> _Material supplied_
===

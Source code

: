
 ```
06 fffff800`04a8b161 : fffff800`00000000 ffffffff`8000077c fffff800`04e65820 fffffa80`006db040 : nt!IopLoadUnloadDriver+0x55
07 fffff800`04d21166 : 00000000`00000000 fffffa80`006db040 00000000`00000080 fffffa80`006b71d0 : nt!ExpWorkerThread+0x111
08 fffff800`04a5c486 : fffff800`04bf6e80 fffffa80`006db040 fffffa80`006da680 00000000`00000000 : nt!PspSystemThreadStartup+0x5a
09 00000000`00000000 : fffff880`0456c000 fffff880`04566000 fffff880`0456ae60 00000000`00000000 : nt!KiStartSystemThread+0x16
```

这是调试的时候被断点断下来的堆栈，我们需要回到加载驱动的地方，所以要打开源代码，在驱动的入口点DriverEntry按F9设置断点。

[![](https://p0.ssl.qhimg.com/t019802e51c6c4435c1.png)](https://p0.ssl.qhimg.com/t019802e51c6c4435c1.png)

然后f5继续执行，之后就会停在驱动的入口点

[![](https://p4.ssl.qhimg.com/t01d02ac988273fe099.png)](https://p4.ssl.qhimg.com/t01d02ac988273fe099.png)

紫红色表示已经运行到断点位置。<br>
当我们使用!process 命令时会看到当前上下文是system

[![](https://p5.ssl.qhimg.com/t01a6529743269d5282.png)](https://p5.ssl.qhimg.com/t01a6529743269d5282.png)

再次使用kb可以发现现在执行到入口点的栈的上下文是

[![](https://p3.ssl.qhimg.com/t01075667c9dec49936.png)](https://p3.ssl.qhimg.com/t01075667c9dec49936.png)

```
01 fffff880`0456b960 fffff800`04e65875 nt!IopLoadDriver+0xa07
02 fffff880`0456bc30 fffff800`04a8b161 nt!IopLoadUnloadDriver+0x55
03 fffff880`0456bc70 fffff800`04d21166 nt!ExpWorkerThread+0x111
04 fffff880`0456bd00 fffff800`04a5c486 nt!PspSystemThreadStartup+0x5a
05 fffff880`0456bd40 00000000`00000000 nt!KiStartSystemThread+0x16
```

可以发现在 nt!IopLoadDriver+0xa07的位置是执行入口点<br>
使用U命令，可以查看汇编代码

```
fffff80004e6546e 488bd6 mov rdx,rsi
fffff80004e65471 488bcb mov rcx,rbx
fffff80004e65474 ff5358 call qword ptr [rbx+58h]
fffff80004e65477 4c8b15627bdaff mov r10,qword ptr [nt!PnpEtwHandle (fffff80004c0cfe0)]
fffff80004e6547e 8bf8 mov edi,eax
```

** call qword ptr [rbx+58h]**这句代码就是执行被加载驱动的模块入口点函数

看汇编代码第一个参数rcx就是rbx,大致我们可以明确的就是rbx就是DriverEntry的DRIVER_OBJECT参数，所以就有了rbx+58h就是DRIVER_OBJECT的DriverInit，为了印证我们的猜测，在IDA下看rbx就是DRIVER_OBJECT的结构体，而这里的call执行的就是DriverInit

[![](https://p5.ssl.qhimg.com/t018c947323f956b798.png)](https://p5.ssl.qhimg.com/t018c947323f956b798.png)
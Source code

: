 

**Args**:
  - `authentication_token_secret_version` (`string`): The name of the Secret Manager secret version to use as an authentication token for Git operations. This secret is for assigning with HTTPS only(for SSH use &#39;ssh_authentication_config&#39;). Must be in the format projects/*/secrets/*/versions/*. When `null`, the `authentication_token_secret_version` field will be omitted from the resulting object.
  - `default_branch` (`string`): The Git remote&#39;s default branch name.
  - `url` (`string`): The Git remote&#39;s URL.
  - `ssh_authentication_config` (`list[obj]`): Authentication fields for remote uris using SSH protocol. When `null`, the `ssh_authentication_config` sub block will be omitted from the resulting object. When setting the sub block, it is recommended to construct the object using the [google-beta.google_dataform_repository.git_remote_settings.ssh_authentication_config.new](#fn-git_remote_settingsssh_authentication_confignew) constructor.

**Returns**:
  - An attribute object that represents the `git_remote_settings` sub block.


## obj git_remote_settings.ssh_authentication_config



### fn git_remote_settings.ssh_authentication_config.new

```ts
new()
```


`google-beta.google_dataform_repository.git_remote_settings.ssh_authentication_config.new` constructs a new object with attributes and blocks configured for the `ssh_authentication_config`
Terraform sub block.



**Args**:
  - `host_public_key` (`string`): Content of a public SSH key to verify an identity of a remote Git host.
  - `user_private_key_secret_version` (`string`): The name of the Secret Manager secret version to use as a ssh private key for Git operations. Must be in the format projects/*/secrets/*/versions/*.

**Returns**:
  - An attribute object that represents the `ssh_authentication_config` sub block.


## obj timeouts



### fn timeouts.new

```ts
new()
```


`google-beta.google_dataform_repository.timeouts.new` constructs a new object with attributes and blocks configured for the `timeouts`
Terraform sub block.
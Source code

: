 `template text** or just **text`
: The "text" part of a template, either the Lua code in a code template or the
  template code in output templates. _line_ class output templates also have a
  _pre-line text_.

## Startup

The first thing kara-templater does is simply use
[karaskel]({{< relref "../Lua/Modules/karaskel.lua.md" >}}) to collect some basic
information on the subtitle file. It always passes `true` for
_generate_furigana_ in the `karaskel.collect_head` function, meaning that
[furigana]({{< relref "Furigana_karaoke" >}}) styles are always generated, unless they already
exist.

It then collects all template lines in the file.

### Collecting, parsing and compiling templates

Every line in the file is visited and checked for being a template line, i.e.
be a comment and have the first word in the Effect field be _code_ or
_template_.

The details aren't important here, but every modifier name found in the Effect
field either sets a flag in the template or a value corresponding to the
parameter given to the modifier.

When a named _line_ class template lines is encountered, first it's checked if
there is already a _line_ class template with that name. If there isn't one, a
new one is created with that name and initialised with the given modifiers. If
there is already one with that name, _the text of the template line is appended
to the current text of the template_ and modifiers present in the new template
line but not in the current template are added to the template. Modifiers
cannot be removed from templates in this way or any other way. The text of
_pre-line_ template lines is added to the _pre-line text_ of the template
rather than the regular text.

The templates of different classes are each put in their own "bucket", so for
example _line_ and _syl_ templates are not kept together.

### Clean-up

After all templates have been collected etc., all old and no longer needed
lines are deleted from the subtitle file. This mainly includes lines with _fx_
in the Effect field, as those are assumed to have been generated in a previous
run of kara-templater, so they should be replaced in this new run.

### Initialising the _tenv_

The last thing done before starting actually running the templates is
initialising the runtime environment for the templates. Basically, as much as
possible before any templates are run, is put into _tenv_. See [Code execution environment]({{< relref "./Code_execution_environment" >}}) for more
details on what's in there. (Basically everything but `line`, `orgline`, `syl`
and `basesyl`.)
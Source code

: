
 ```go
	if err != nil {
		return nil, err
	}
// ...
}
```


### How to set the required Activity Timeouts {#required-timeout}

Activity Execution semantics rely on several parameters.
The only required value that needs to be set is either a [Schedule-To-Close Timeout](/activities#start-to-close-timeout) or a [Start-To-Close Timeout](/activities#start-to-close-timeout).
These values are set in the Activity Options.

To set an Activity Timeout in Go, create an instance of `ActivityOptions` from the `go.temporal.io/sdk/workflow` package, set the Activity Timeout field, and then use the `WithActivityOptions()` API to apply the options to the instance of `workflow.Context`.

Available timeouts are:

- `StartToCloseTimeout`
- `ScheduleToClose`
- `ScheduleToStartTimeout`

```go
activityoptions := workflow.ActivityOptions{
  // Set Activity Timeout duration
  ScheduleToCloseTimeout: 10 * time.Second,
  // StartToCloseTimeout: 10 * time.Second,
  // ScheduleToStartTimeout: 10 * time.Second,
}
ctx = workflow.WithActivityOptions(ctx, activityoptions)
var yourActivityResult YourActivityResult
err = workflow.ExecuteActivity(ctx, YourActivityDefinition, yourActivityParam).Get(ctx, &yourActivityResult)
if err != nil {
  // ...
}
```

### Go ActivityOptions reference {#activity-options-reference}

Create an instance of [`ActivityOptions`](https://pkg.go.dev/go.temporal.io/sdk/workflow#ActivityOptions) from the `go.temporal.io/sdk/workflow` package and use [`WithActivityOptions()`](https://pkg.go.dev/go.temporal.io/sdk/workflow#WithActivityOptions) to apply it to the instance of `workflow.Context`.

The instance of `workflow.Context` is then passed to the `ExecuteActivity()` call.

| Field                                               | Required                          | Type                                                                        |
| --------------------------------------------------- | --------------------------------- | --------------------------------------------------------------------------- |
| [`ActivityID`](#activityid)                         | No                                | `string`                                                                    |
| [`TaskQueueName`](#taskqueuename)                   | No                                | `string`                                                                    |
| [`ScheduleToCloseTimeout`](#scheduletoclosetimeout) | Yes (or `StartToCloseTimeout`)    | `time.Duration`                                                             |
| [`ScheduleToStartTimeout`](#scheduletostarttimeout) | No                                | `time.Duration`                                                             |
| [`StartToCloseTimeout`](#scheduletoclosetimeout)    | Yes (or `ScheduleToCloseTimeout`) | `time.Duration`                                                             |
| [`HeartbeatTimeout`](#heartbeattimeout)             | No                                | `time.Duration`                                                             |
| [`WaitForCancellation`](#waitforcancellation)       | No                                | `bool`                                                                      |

===

> _Required work_
Count each line of the material above that holds the word "have", and state the total with no other text.

> _Answer for this exercise_
4